Una volta arrivato in Uzbekistan, il leader cinese ha poi avuto altri numerosi incontri bilaterali, con un susseguirsi di annunci che hanno rafforzato l’idea di un’agenda ben precisa per l’area. Prima sono stati firmati accordi commerciali con l’Uzbekistan per un valore complessivo di 15 miliardi di dollari. In seguito, è stato sottoscritto un accordo tra Cina, Kirghizistan e Uzbekistan per la realizzazione di uno studio di fattibilità della sezione kirghisa della ferrovia che, collegando i tre Paesi, consentirà alle merci cinesi di raggiungere il mercato europeo in maniera più rapida e bypassando il territorio russo. È un progetto di cui si parla da tempo, ma sicuramente il fatto che l’intesa sia stata siglata proprio a margine di un vertice così delicato assume un significato particolare.
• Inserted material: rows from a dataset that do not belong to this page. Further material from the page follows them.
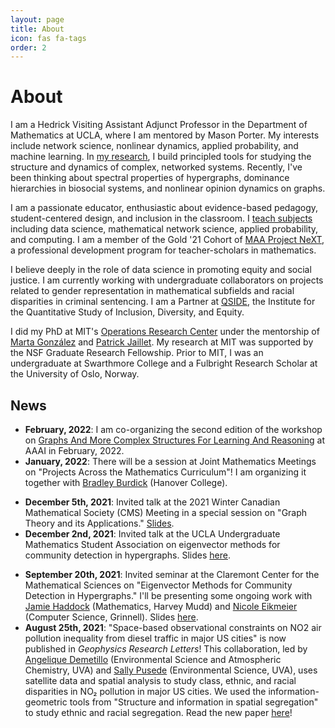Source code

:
 ```yaml
---
layout: page
title: About
icon: fas fa-tags
order: 2
---
```


# About

I am a Hedrick Visiting Assistant Adjunct Professor in the Department of Mathematics at UCLA, where I am mentored by Mason Porter. My interests include network science, nonlinear dynamics, applied probability, and machine learning. In [my research](/research), I build principled tools for studying the structure and dynamics of complex, networked systems. Recently, I've been thinking about spectral properties of hypergraphs, dominance hierarchies in biosocial systems, and nonlinear opinion dynamics on graphs. 

I am a passionate educator, enthusiastic about evidence-based pedagogy, student-centered design, and inclusion in the classroom. I [teach subjects](/teaching) including data science, mathematical network science, applied probability, and computing.  I am a member of the Gold '21 Cohort of [MAA Project NeXT](https://www.maa.org/programs-and-communities/professional-development/project-next), a professional development program for teacher-scholars in mathematics. 

I believe deeply in the role of data science in promoting equity and social justice.  I am currently working with undergraduate collaborators on projects related to gender representation in mathematical subfields and racial disparities in criminal sentencing. I am a Partner at [QSIDE](https://qsideinstitute.org/), the Institute for the Quantitative Study of Inclusion, Diversity, and Equity. 

I did my PhD at MIT's [Operations Research Center](https://www.mit.edu/~orc/) under the mentorship of [Marta González](https://ced.berkeley.edu/ced/faculty-staff/marta-gonzalez) and [Patrick Jaillet](http://web.mit.edu/jaillet/www/). My research at MIT was supported by the NSF Graduate Research Fellowship. Prior to MIT, I was an undergraduate at Swarthmore College and a Fulbright Research Scholar at the University of Oslo, Norway. 

## News

- **February, 2022**: I am co-organizing the second edition of the workshop on [Graphs And More Complex Structures For Learning And Reasoning](https://sites.google.com/view/gclr2021/speakers) at AAAI in February, 2022. 
- **January, 2022**: There will be a session at Joint Mathematics Meetings on "Projects Across the Mathematics Curriculum"! I am organizing it together with [Bradley Burdick](https://sites.google.com/view/bradleylewisburdick) (Hanover College). 
<!-- - **January 24th, 2021**: Invited colloquium at Swarthmore College on eigenvector methods for hypergraph community detection. Slides [here](http://www.philchodrow.com/talks/swat-2022/#1).  -->
<!-- - **January 13th, 2021**: Invited colloquium at Wesleyan University on on generative approaches for hypergraph clustering. Slides [here](http://www.philchodrow.com/talks/wesleyan-2022/#1).  -->
- **December 5th, 2021**: Invited talk at the 2021 Winter Canadian Mathematical Society (CMS) Meeting in a special session on "Graph Theory and its Applications." [Slides](http://www.philchodrow.com/talks/hypergraph-spectral/CMS).
- **December 2nd, 2021**: Invited talk at the UCLA Undergraduate Mathematics Student Association on eigenvector methods for community detection in hypergraphs. Slides [here](http://www.philchodrow.com/talks/hypergraph-spectral/umsa#1).
<!-- - **November 18th, 2021**: Invited colloquium at Grinnell College on generative approaches for hypergraph clustering. Slides [here](http://www.philchodrow.com/talks/grinnell-2021). -->
- **September 20th, 2021**: Invited seminar at the Claremont Center for the Mathematical Sciences on "Eigenvector Methods for Community Detection in Hypergraphs." I'll be presenting some ongoing work with [Jamie Haddock](https://www.math.ucla.edu/~jhaddock/) (Mathematics, Harvey Mudd) and [Nicole Eikmeier](https://eikmeier.sites.grinnell.edu/) (Computer Science, Grinnell). Slides [here](http://www.philchodrow.com/talks/hypergraph-spectral/#1).
- **August 25th, 2021**: "Space-based observational constraints on NO2 air pollution inequality from diesel traffic in major US cities" is now published in *Geophysics Research Letters*! This collaboration, led by [Angelique Demetillo](https://maryangelique.com) (Environmental Science and Atmospheric Chemistry, UVA) and [Sally Pusede](https://pusede.evsc.virginia.edu) (Environmental Science, UVA), uses satellite data and spatial analysis to study class, ethnic, and racial disparities in NO₂ pollution in major US cities. We used the information-geometric tools from "Structure and information in spatial segregation" to study ethnic and racial segregation. Read the new paper [here](https://agupubs.onlinelibrary.wiley.com/doi/10.1029/2021GL094333)!
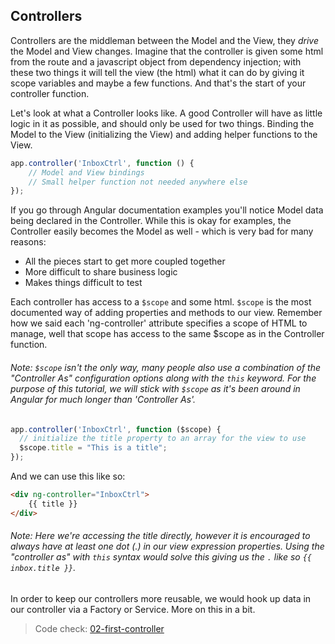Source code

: ## Controllers

Controllers are the middleman between the Model and the View, they _drive_ the Model and View changes. Imagine that the controller is given some html from the route and a javascript object from dependency injection; with these two things it will tell the view (the html) what it can do by giving it scope variables and maybe a few functions. And that's the start of your controller function.

Let's look at what a Controller looks like. A good Controller will have as little logic in it as possible, and should only be used for two things.  Binding the Model to the View (initializing the View) and adding helper functions to the View.

```js
app.controller('InboxCtrl', function () {
    // Model and View bindings
    // Small helper function not needed anywhere else 
});
```

If you go through Angular documentation examples you'll notice Model data being declared in the Controller. While this is okay for examples, the Controller easily becomes the Model as well - which is very bad for many reasons:

* All the pieces start to get more coupled together
* More difficult to share business logic
* Makes things difficult to test

Each controller has access to a `$scope` and some html. `$scope` is the most documented way of adding properties and methods to our view. Remember how we said each 'ng-controller' attribute specifies a scope of HTML to manage, well that scope has access to the same $scope as in the Controller function.

###### Note:  `$scope` isn't the only way, many people also use a combination of the "Controller As" configuration options along with the `this` keyword.  For the purpose of this tutorial, we will stick with `$scope` as it's been around in Angular for much longer than 'Controller As'.

```js
app.controller('InboxCtrl', function ($scope) {
  // initialize the title property to an array for the view to use
  $scope.title = "This is a title";
});
```

And we can use this like so:

```html
<div ng-controller="InboxCtrl">
    {{ title }}
</div>
```

###### Note: Here we're accessing the title directly, however it is encouraged to always have at least one dot (.) in our view expression properties.  Using the "controller as" with `this` syntax would solve this giving us the `.` like so `{{ inbox.title }}`.

In order to keep our controllers more reusable, we would hook up data in our controller via a Factory or Service. More on this in a bit.

> Code check: [02-first-controller](https://github.com/Thinkful/guide-intro-to-angular/tree/master/app/02-first-controller)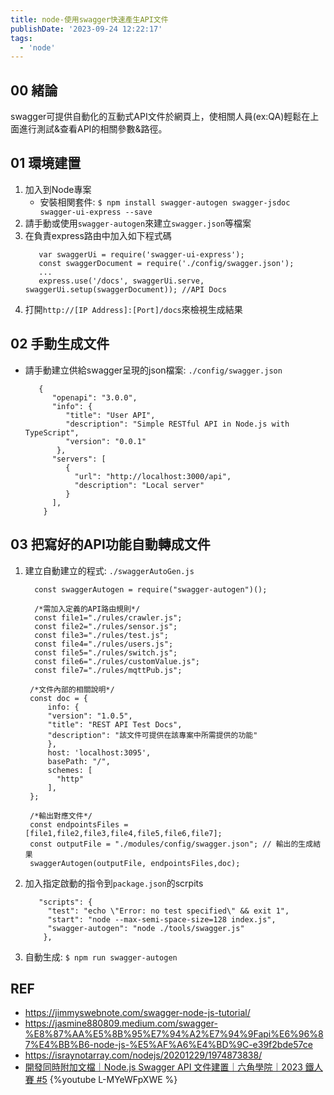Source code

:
 ```yaml
---
title: node-使用swagger快速產生API文件
publishDate: '2023-09-24 12:22:17'
tags: 
  - 'node'
---
```


## 00 緒論
swagger可提供自動化的互動式API文件於網頁上，使相關人員(ex:QA)輕鬆在上面進行測試&查看API的相關參數&路徑。

<!--more-->

## 01 環境建置
1. 加入到Node專案
   * 安裝相関套件: `$ npm install swagger-autogen swagger-jsdoc swagger-ui-express --save`
2. 請手動或使用`swagger-autogen`來建立`swagger.json`等檔案
3. 在負責express路由中加入如下程式碼
   ```javascript=
      var swaggerUi = require('swagger-ui-express');
      const swaggerDocument = require('./config/swagger.json');
      ...
      express.use('/docs', swaggerUi.serve, swaggerUi.setup(swaggerDocument)); //API Docs
   ```
4. 打開`http://[IP Address]:[Port]/docs`來檢視生成結果

## 02 手動生成文件
- 請手動建立供給swagger呈現的json檔案: `./config/swagger.json`
   ```json=
      {
         "openapi": "3.0.0",
         "info": {
            "title": "User API",
            "description": "Simple RESTful API in Node.js with TypeScript",
            "version": "0.0.1"
          },
         "servers": [
            {
              "url": "http://localhost:3000/api",
              "description": "Local server"
            }
         ],
       }
   ```

## 03 把寫好的API功能自動轉成文件
1. 建立自動建立的程式: `./swaggerAutoGen.js`
   ```javascript=
     const swaggerAutogen = require("swagger-autogen")();

     /*需加入定義的API路由規則*/
     const file1="./rules/crawler.js";
     const file2="./rules/sensor.js";
     const file3="./rules/test.js";
     const file4="./rules/users.js";
     const file5="./rules/switch.js";
     const file6="./rules/customValue.js";
     const file7="./rules/mqttPub.js";

    /*文件內部的相關說明*/
    const doc = {
        info: {
        "version": "1.0.5",
        "title": "REST API Test Docs",
        "description": "該文件可提供在該專案中所需提供的功能"
        },
        host: 'localhost:3095',
        basePath: "/",
        schemes: [
          "http"
        ],
    };

    /*輸出對應文件*/
    const endpointsFiles = [file1,file2,file3,file4,file5,file6,file7];
    const outputFile = "./modules/config/swagger.json"; // 輸出的生成結果
    swaggerAutogen(outputFile, endpointsFiles,doc); 
   ```
2. 加入指定啟動的指令到`package.json`的scrpits
   ```json=
      "scripts": {
        "test": "echo \"Error: no test specified\" && exit 1",
        "start": "node --max-semi-space-size=128 index.js",
        "swagger-autogen": "node ./tools/swagger.js"
       },
   ```
3. 自動生成: `$ npm run swagger-autogen`

## REF
- https://jimmyswebnote.com/swagger-node-js-tutorial/
- https://jasmine880809.medium.com/swagger-%E8%87%AA%E5%8B%95%E7%94%A2%E7%94%9Fapi%E6%96%87%E4%BB%B6-node-js-%E5%AF%A6%E4%BD%9C-e39f2bde57ce
- https://israynotarray.com/nodejs/20201229/1974873838/
- [開發同時附加文檔｜Node.js Swagger API 文件建置｜六角學院｜2023 鐵人賽 #5](https://www.youtube.com/watch?v=L-MYeWFpXWE)
  {%youtube L-MYeWFpXWE %}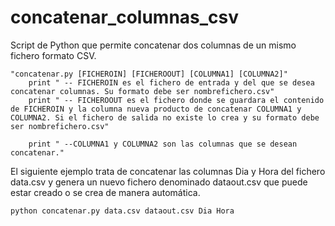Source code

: # concatenar_columnas_csv

Script de Python que permite concatenar dos columnas de un mismo fichero formato CSV.

```
"concatenar.py [FICHEROIN] [FICHEROOUT] [COLUMNA1] [COLUMNA2]"
	print "	-- FICHEROIN es el fichero de entrada y del que se desea concatenar columnas. Su formato debe ser nombrefichero.csv"
	print "	-- FICHEROOUT es el fichero donde se guardara el contenido de FICHEROIN y la columna nueva producto de concatenar COLUMNA1 y COLUMNA2. Si el fichero de salida no existe lo crea y su formato debe ser nombrefichero.csv"
	
	print "	--COLUMNA1 y COLUMNA2 son las columnas que se desean concatenar."
```
El siguiente ejemplo trata de concatenar las columnas Dia y Hora del fichero data.csv y genera un nuevo fichero denominado dataout.csv que puede estar creado o se crea de manera automática.

```
python concatenar.py data.csv dataout.csv Dia Hora
```

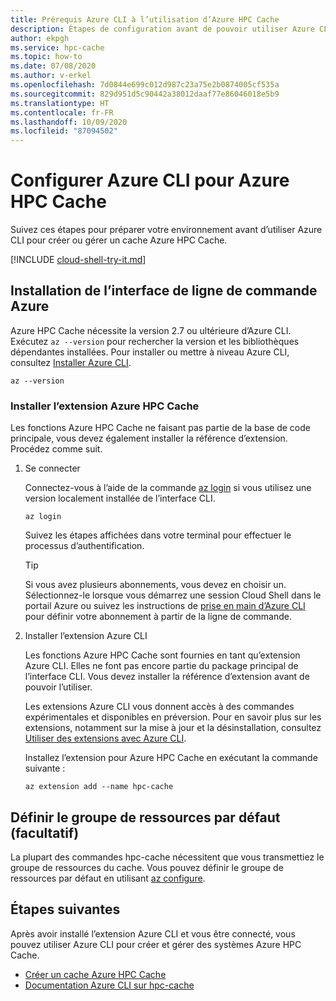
 ```yaml
---
title: Prérequis Azure CLI à l’utilisation d’Azure HPC Cache
description: Étapes de configuration avant de pouvoir utiliser Azure CLI pour créer ou modifier un cache Azure HPC Cache
author: ekpgh
ms.service: hpc-cache
ms.topic: how-to
ms.date: 07/08/2020
ms.author: v-erkel
ms.openlocfilehash: 7d0844e699c012d987c23a75e2b0874005cf535a
ms.sourcegitcommit: 829d951d5c90442a38012daaf77e86046018e5b9
ms.translationtype: HT
ms.contentlocale: fr-FR
ms.lasthandoff: 10/09/2020
ms.locfileid: "87094502"
---
```

# <a name="set-up-azure-cli-for-azure-hpc-cache"></a>Configurer Azure CLI pour Azure HPC Cache

Suivez ces étapes pour préparer votre environnement avant d’utiliser Azure CLI pour créer ou gérer un cache Azure HPC Cache.

[!INCLUDE [cloud-shell-try-it.md](../../includes/cloud-shell-try-it.md)]

## <a name="install-azure-cli"></a>Installation de l’interface de ligne de commande Azure

Azure HPC Cache nécessite la version 2.7 ou ultérieure d’Azure CLI. Exécutez `az --version` pour rechercher la version et les bibliothèques dépendantes installées. Pour installer ou mettre à niveau Azure CLI, consultez [Installer Azure CLI](/cli/azure/install-azure-cli).

```azurecli-interactive
az --version
```

### <a name="install-the-azure-hpc-cache-extension"></a>Installer l’extension Azure HPC Cache

Les fonctions Azure HPC Cache ne faisant pas partie de la base de code principale, vous devez également installer la référence d’extension. Procédez comme suit.

1. Se connecter

   Connectez-vous à l’aide de la commande [az login](/cli/azure/reference-index#az-login) si vous utilisez une version localement installée de l’interface CLI.

    ```azurecli
    az login
    ```

    Suivez les étapes affichées dans votre terminal pour effectuer le processus d’authentification.

   > [!TIP]
   > Si vous avez plusieurs abonnements, vous devez en choisir un. Sélectionnez-le lorsque vous démarrez une session Cloud Shell dans le portail Azure ou suivez les instructions de [prise en main d’Azure CLI](/cli/azure/get-started-with-azure-cli#sign-in) pour définir votre abonnement à partir de la ligne de commande.

2. Installer l’extension Azure CLI

   Les fonctions Azure HPC Cache sont fournies en tant qu’extension Azure CLI. Elles ne font pas encore partie du package principal de l’interface CLI. Vous devez installer la référence d’extension avant de pouvoir l’utiliser.

   Les extensions Azure CLI vous donnent accès à des commandes expérimentales et disponibles en préversion. Pour en savoir plus sur les extensions, notamment sur la mise à jour et la désinstallation, consultez [Utiliser des extensions avec Azure CLI](/cli/azure/azure-cli-extensions-overview).

   Installez l’extension pour Azure HPC Cache en exécutant la commande suivante :

    ```azurecli-interactive
    az extension add --name hpc-cache
   ```

## <a name="set-default-resource-group-optional"></a>Définir le groupe de ressources par défaut (facultatif)

La plupart des commandes hpc-cache nécessitent que vous transmettiez le groupe de ressources du cache. Vous pouvez définir le groupe de ressources par défaut en utilisant [az configure](/cli/azure/reference-index#az-configure).

## <a name="next-steps"></a>Étapes suivantes

Après avoir installé l’extension Azure CLI et vous être connecté, vous pouvez utiliser Azure CLI pour créer et gérer des systèmes Azure HPC Cache.

* [Créer un cache Azure HPC Cache](hpc-cache-create.md)
* [Documentation Azure CLI sur hpc-cache](/cli/azure/ext/hpc-cache/hpc-cache)
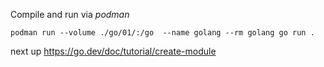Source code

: Compile and run via *podman*

```
podman run --volume ./go/01/:/go  --name golang --rm golang go run .
```

next up https://go.dev/doc/tutorial/create-module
C’è da dire che la spinta verso un ruolo crescente della Cina nella regione non viene solo da parte di Pechino, ma anche da parte di alcune capitali regionali. Su tutte, quella kazaca e quella uzbeca. Mentre il Tagikistan, il Kirghizistan e il Turkmenistan non hanno la volontà né la forza di affrancarsi da Mosca – per quanto in Tagikistan Pechino abbia inaugurato un avamposto militare sul confine con l’Afghanistan – i due giganti regionali guardano con crescente timore all’imprevedibilità della Russia e vedono nel declino del suo ruolo internazionale un’occasione per mettere in campo un’agenda più autonoma rispetto al passato. Il partner cinese, ai loro occhi, probabilmente rappresenta il giusto mix di autoritarismo, attenzione alla sfera economica e accento sull’integrità territoriale. Premesse considerate necessarie per poter approfondire la relazione. Vi è da dire che il leader uzbeco Mirziyoyev dalla sua salita al potere ha sottolineato la necessità di una maggiore integrazione regionale tra le cinque repubbliche centro asiatiche a prescindere dai partner esterni. Un fattore di cui Xi Jinping dovrà tenere conto, anche alla luce del risentimento che l’influenza cinese ha in passato generato in Asia Centrale tra alcune fasce della popolazione.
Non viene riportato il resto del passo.